A dermatome is an area of skin that receives its sensation from a single spinal nerve. Your body has about 30 of these zones, each one wired to a specific nerve root branching off your spinal cord. Together, they create a full sensory map of your skin, from the top of your head down to your feet. This map is one of the most practical tools in medicine for figuring out exactly where a nerve problem is located.
How Dermatomes Are Organized
Your spinal cord runs from the base of your skull to your lower back, with pairs of nerves branching out at each level. These levels are grouped into four regions: cervical (neck), thoracic (mid-back), lumbar (lower back), and sacral (base of the spine).
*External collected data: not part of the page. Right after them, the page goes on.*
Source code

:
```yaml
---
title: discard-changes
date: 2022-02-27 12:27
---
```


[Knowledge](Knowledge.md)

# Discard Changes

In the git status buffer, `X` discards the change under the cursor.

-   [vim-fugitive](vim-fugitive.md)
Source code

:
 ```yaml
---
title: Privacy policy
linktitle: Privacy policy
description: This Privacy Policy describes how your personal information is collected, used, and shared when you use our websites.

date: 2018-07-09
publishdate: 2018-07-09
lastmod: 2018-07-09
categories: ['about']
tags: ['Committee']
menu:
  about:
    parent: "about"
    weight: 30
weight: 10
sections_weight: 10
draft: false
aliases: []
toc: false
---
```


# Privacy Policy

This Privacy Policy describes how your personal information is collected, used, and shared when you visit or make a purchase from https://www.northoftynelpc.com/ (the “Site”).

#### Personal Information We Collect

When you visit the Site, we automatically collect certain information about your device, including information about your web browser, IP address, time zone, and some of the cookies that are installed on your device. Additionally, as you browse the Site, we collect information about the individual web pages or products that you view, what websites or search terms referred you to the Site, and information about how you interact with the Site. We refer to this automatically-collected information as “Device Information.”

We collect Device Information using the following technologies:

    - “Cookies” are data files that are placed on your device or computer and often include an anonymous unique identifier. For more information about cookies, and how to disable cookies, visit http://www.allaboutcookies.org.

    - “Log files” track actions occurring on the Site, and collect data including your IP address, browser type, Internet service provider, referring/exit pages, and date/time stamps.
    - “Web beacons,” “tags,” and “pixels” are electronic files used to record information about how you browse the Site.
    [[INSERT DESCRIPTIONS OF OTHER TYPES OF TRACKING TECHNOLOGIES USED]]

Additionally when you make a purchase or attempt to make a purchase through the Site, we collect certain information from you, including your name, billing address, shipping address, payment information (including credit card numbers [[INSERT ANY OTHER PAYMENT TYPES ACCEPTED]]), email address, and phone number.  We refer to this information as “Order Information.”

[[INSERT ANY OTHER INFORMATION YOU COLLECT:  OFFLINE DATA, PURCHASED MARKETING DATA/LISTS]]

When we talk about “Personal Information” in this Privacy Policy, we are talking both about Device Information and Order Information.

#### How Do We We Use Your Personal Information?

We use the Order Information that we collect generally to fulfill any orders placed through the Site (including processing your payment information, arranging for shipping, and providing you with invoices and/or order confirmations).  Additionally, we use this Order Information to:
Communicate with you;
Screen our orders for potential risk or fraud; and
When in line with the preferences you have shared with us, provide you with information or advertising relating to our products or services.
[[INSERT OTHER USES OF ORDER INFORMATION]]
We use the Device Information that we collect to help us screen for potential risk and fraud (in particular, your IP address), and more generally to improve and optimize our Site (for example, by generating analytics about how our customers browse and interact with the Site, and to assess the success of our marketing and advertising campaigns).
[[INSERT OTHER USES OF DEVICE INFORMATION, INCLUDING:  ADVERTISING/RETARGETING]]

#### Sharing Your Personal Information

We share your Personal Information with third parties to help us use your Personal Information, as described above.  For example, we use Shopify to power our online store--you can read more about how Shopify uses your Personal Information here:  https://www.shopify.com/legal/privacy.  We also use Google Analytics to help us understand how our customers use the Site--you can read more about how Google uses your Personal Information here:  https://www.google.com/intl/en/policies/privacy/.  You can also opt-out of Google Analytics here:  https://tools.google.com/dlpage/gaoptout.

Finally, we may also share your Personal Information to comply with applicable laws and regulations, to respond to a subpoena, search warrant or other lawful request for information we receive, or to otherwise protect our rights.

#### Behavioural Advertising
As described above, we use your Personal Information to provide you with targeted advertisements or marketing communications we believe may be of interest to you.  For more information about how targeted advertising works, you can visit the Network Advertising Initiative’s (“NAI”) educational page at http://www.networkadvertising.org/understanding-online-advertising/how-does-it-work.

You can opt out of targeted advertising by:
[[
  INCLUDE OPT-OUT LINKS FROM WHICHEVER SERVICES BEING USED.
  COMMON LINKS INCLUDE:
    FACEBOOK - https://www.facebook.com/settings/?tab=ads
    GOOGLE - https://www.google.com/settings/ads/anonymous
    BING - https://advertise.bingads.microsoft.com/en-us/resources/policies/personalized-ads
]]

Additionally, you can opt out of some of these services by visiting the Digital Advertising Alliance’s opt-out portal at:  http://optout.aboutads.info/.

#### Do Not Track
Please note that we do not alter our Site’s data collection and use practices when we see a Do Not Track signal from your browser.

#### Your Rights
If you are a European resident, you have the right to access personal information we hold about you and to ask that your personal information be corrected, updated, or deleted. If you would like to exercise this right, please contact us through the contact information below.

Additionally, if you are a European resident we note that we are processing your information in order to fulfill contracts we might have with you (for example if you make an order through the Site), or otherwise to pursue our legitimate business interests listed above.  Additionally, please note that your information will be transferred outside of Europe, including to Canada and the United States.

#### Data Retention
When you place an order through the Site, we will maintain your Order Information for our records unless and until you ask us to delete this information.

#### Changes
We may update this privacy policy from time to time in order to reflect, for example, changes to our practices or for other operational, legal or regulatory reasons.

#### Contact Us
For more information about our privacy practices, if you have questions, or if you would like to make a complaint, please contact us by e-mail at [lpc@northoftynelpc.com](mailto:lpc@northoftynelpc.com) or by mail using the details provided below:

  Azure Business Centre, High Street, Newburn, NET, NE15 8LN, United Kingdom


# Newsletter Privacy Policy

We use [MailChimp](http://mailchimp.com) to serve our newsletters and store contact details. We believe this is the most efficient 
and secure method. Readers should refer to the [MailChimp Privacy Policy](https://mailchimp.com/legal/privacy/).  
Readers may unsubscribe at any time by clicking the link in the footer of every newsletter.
Each nerve that exits the spine “owns” a strip or patch of skin, and that patch is its dermatome.
The cervical nerves (C1 through C8) supply sensation to your head, neck, shoulders, arms, and hands. The thoracic nerves (T1 through T12) wrap in horizontal bands around your trunk, like rings. The lumbar nerves (L1 through L5) cover your lower abdomen, hips, and the front and sides of your legs. The sacral nerves (S1 through S5) handle the back of your legs, your feet, and the groin area.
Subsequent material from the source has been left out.